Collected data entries
::::::
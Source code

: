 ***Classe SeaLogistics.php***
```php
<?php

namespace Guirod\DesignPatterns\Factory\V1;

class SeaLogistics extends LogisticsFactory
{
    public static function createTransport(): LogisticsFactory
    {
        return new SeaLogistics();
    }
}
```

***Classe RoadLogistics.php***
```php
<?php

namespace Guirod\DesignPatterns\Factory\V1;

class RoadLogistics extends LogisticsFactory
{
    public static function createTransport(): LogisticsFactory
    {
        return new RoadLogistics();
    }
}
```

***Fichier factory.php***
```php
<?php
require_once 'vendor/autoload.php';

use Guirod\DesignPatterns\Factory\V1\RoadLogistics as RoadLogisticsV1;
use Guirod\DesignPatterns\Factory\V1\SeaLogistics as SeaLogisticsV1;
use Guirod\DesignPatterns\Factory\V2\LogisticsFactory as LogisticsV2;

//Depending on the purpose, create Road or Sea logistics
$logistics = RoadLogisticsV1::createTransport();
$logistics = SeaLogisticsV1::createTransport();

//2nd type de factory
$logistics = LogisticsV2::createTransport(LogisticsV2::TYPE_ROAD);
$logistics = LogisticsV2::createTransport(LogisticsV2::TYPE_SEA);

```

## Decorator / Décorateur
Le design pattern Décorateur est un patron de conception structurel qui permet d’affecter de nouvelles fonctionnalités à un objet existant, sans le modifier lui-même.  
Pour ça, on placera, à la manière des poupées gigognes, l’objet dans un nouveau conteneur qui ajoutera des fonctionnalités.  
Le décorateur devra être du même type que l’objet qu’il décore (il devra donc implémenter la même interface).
::::::
> _WHAT THE EXERCISE ASKS_: One number makes up the answer: the number of lines among the entries that include the word "DesignPatterns".

> _EXPECTED OUTPUT_: 5